Background: Apabetalone, the first selective bromodomain and extra-terminal (BET) inhibitor, modulates lipid and inflammatory pathways implicated in atherosclerosis. The impact of apabetalone on attenuated plaque (AP), a measure of vulnerability, is unknown.

Methods: The ApoA-1 Synthesis Stimulation and intravascular Ultrasound for coronary atheroma Regression Evaluation (ASSURE) study employed serial IVUS measures of coronary atheroma in 281 patients treated with RVX-208 or placebo for 26 weeks. Attenuated plaque (AP) was measured at baseline and follow-up. Factors associated with changes in AP were investigated.
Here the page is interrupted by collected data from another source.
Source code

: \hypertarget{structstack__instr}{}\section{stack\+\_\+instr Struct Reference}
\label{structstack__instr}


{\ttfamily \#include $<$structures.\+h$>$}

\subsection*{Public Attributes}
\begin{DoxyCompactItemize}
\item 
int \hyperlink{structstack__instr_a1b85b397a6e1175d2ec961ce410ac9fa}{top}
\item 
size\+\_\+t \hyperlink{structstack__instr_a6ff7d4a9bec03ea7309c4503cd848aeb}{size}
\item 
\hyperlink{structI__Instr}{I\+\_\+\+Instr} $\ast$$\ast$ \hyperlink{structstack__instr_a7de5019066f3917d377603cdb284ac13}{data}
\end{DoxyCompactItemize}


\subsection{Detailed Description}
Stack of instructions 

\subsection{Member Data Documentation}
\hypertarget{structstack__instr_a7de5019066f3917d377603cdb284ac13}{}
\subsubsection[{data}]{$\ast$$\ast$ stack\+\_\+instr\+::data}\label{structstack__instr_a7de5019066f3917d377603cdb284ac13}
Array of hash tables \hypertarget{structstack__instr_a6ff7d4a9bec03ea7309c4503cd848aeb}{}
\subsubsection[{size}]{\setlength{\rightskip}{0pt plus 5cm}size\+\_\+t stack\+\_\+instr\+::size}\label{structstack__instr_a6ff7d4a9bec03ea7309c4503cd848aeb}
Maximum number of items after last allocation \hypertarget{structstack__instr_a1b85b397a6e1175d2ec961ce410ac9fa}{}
Results: AP was observed in 31 (11%) patients. The apabetalone group demonstrated reductions in AP length by 1 mm (P=0.03), AP arc by 37.0o (P=0.004) and the AP index (API) by 34.6 mmo (P=0.02). The change in API correlated with the on-treatment HDL particle concentration (r=-0.50, P=0.007), but not HDL-C (r=-0.20, P=0.36) or apoA-1 (r=-0.20, P=0.25). Multivariable analysis revealed that on-treatment concentrations of HDL (P=0.03) and VLDL (P=0.01) particle concentrations independently associated changes in API.

Conclusions: Apabetalone may have a potential beneficial effect on ultrasonic measures of vulnerable atherosclerotic plaque, which may relate to its favorable effects on circulating HDL particle concentrations. The clinical implications are currently being investigated in large cardiovascular outcome trials.